Your output should be the lines below from the one with "Generates gcode for" through the one with "###Add Meta Information Shortcode", copied exactly, pictures excluded.

[Collected data]
--- START ---

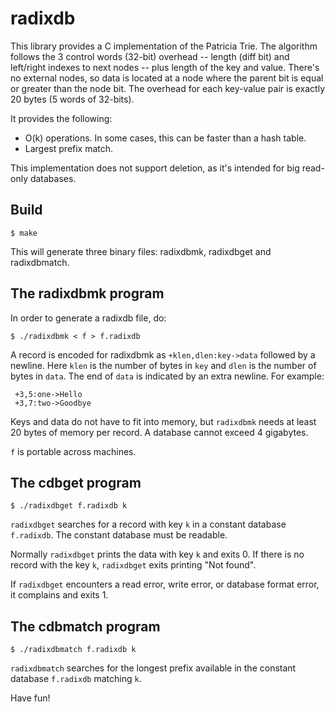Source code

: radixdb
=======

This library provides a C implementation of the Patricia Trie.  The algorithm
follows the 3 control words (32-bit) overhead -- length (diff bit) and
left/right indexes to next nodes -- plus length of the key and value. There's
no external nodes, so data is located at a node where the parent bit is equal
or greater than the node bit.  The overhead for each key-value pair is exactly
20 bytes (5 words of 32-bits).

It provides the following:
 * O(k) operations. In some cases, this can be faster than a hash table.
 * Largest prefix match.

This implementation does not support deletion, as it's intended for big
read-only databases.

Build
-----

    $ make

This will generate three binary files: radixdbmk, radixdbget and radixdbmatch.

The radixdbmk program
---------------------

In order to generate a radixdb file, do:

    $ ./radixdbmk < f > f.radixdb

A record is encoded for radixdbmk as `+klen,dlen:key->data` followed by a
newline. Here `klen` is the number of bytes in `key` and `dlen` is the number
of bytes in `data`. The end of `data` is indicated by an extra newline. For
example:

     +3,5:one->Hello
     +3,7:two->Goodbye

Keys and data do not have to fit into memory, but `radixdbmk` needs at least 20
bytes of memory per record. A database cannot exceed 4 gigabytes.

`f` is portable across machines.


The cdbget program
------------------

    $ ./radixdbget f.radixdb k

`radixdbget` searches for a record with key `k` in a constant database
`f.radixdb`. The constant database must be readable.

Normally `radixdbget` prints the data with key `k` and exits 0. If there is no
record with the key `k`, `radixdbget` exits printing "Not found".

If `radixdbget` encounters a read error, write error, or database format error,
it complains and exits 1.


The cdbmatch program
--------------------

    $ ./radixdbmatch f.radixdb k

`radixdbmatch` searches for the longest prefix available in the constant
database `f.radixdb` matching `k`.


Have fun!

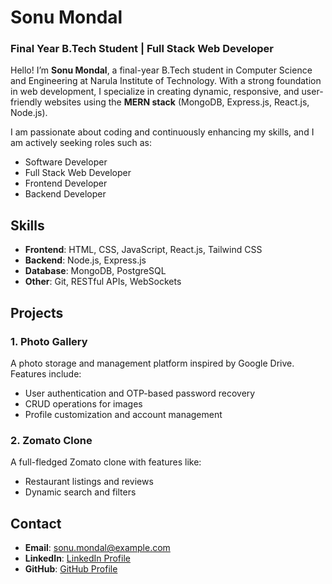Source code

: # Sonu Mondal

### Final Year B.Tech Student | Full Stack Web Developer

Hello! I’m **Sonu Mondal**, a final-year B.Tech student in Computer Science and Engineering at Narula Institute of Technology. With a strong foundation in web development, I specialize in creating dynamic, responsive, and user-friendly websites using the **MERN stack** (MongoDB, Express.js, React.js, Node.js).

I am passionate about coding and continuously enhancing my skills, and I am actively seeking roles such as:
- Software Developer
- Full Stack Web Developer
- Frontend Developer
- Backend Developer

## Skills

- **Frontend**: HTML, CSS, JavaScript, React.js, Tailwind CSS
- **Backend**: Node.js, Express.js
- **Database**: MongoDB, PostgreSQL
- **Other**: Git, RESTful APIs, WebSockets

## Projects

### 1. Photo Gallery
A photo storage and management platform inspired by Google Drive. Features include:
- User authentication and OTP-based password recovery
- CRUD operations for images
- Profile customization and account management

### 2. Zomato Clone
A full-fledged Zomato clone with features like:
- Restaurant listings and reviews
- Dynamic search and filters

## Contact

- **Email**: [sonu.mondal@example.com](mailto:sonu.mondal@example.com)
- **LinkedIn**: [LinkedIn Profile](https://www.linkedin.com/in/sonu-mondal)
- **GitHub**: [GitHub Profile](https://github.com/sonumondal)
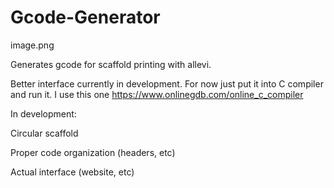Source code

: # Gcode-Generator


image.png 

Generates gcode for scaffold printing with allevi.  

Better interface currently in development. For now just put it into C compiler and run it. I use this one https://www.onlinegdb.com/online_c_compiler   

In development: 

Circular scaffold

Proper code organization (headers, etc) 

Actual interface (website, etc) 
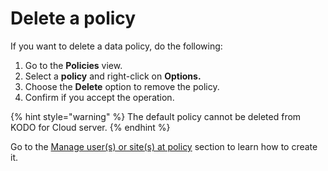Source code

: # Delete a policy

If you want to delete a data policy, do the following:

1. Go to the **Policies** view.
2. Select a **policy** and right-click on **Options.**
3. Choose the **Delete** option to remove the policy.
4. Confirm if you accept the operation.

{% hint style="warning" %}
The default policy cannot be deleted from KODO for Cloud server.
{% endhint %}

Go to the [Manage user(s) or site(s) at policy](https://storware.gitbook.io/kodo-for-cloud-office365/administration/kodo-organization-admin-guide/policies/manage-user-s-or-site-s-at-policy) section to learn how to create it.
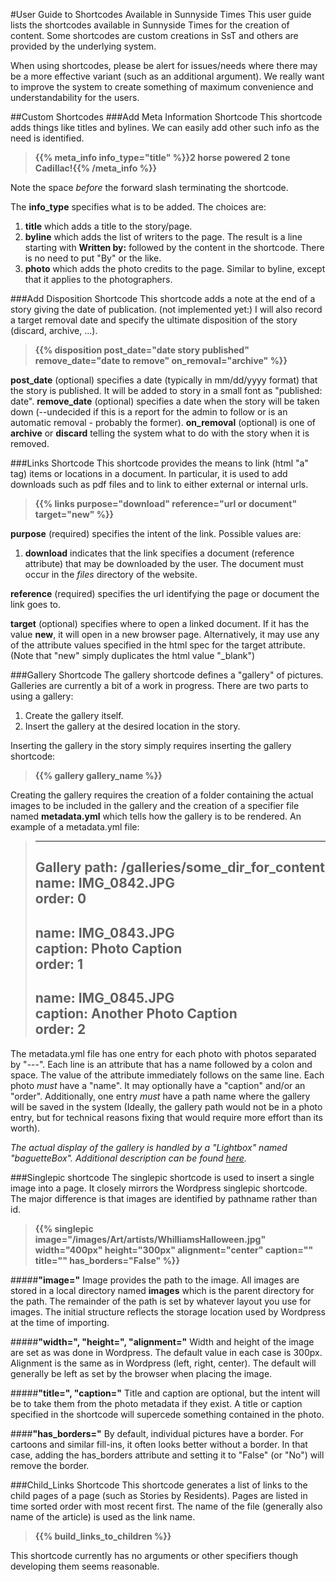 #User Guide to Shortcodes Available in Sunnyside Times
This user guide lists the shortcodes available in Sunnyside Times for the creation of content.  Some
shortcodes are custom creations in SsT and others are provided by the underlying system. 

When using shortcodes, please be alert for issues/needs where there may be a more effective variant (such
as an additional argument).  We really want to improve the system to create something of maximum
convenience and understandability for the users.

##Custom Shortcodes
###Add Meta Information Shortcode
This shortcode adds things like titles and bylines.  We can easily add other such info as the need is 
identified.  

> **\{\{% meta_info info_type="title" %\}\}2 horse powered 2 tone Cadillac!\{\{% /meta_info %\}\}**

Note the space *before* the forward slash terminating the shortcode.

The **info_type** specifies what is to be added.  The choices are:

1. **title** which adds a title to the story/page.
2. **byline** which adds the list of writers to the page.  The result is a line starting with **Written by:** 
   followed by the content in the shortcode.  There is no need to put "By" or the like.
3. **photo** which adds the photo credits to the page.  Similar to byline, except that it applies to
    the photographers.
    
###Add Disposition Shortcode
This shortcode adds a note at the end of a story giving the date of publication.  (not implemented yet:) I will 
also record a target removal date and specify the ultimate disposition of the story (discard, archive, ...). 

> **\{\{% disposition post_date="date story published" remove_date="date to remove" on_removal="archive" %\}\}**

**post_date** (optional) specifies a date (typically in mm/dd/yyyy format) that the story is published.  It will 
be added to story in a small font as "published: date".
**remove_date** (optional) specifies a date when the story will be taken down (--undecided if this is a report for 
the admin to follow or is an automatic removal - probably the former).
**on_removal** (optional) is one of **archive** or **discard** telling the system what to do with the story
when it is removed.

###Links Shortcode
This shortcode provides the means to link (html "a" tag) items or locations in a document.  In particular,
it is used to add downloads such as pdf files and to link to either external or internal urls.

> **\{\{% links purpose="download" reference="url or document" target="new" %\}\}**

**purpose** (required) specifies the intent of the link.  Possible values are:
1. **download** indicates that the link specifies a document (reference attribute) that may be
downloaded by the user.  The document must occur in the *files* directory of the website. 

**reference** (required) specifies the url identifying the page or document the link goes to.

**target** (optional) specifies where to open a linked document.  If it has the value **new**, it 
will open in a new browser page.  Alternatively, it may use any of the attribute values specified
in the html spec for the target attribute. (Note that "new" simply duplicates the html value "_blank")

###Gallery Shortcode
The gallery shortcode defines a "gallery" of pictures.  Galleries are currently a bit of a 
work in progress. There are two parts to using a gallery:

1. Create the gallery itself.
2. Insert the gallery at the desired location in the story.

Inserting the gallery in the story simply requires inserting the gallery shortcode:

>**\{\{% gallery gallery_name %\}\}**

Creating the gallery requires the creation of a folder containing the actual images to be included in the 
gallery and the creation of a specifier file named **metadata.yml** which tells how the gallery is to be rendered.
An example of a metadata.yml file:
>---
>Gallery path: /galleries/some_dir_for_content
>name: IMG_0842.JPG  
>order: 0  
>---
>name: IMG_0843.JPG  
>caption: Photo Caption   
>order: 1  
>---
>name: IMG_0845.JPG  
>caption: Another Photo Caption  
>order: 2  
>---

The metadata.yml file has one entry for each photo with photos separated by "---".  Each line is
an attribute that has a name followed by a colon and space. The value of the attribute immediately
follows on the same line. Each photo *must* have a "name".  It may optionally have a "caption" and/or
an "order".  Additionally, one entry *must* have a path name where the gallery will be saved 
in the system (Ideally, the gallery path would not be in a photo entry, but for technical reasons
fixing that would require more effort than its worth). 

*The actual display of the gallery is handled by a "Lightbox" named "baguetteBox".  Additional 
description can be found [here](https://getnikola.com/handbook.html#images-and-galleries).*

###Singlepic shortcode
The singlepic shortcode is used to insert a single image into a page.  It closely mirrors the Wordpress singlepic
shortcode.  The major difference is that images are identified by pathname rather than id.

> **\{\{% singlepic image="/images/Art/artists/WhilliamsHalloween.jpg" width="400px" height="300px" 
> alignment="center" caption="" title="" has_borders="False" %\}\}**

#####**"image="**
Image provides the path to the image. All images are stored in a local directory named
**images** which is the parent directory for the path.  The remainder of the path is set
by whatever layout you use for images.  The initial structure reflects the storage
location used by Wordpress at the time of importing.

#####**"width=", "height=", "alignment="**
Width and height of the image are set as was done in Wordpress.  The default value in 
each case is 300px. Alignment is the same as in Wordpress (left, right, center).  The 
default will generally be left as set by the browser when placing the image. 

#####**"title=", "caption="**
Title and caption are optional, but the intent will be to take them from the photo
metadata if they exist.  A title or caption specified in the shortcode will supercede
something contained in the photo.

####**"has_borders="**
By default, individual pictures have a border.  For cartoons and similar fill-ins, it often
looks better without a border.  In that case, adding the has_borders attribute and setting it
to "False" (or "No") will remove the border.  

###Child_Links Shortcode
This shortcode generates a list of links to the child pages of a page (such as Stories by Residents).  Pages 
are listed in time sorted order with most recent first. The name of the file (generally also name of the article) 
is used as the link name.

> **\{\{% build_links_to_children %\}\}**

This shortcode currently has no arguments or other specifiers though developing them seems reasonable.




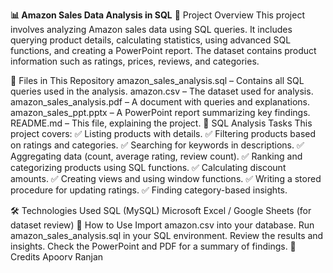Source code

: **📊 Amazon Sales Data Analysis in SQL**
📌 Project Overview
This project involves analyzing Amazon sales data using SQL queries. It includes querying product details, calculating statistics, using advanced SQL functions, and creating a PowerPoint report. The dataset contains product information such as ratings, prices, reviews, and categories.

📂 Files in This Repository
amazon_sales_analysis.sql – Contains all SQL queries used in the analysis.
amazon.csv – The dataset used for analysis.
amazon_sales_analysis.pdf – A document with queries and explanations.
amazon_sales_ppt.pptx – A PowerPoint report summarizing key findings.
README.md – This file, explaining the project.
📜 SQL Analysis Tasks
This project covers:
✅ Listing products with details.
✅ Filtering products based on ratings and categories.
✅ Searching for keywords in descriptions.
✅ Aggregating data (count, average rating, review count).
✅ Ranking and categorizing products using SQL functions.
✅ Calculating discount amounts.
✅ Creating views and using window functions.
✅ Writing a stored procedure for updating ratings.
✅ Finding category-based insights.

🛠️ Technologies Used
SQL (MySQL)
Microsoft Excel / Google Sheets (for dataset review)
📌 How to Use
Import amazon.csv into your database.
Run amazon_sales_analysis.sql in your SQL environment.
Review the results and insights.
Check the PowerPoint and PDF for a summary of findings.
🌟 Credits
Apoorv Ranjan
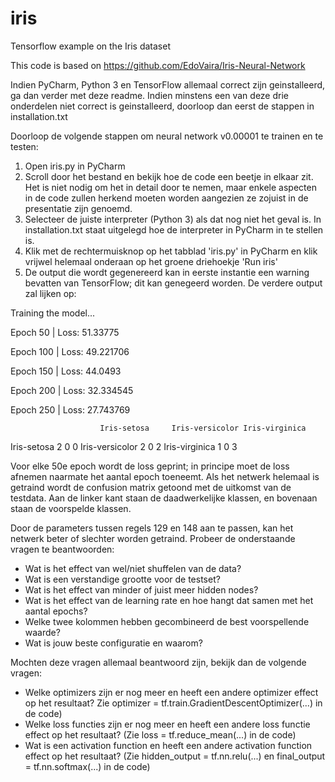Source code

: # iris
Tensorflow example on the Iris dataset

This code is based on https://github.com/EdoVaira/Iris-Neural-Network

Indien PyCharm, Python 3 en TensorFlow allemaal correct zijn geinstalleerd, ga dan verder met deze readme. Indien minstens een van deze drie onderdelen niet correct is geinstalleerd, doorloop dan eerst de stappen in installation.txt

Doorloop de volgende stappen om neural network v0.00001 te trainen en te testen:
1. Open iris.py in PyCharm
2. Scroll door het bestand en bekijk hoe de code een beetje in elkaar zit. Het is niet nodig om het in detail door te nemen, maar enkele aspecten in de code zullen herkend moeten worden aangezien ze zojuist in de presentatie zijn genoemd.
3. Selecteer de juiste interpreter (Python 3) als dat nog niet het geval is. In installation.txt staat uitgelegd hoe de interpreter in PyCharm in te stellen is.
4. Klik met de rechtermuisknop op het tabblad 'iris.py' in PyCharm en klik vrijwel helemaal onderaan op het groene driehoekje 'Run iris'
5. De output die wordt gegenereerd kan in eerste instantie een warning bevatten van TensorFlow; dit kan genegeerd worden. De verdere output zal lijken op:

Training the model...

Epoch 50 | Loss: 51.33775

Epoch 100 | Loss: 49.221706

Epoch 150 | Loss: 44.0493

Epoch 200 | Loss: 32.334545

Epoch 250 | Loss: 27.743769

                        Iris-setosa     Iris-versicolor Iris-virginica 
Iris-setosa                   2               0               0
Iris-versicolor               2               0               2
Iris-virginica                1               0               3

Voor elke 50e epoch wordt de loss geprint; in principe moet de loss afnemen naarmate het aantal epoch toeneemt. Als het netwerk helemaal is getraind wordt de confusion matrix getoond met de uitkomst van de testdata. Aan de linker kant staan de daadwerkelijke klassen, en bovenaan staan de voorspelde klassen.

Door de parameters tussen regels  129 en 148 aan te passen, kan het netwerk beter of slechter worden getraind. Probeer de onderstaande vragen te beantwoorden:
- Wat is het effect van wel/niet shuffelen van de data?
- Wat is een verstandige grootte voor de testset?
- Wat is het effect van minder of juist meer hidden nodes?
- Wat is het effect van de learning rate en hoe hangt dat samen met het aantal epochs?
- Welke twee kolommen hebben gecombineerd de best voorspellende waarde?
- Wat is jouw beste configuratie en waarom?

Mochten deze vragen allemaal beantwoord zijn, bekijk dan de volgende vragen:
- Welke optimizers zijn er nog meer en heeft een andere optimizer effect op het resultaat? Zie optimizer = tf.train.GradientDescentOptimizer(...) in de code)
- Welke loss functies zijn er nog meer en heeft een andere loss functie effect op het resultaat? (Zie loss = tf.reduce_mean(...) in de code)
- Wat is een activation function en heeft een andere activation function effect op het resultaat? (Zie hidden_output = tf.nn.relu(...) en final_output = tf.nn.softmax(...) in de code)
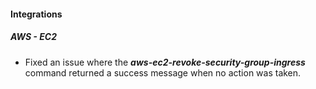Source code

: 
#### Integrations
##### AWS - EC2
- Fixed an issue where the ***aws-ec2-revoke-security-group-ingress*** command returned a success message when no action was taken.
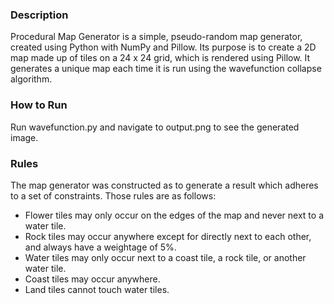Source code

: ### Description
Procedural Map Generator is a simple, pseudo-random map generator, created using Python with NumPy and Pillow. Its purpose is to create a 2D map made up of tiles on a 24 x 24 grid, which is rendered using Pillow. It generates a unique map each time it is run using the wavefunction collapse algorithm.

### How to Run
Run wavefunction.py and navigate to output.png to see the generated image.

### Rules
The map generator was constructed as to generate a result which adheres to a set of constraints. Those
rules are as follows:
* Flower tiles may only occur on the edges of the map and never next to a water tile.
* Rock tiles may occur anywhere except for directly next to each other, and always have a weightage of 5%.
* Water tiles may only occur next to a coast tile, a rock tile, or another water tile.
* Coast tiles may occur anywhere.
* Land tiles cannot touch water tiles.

--- END ---

_RESULT OF THIS EXERCISE_.
Generates gcode for scaffold printing with allevi.  

Better interface currently in development. For now just put it into C compiler and run it. I use this one https://www.onlinegdb.com/online_c_compiler   

In development: 

Circular scaffold

Proper code organization (headers, etc) 

Actual interface (website, etc) 
Source code

: # Delete a policy

If you want to delete a data policy, do the following:

1. Go to the **Policies** view.
2. Select a **policy** and right-click on **Options.**
3. Choose the **Delete** option to remove the policy.
4. Confirm if you accept the operation.

{% hint style="warning" %}
The default policy cannot be deleted from KODO for Cloud server.
{% endhint %}

Go to the [Manage user(s) or site(s) at policy](https://storware.gitbook.io/kodo-for-cloud-office365/administration/kodo-organization-admin-guide/policies/manage-user-s-or-site-s-at-policy) section to learn how to create it.
 #User Guide to Shortcodes Available in Sunnyside Times
This user guide lists the shortcodes available in Sunnyside Times for the creation of content.  Some
shortcodes are custom creations in SsT and others are provided by the underlying system. 

When using shortcodes, please be alert for issues/needs where there may be a more effective variant (such
as an additional argument).  We really want to improve the system to create something of maximum
convenience and understandability for the users.

##Custom Shortcodes
###Add Meta Information Shortcode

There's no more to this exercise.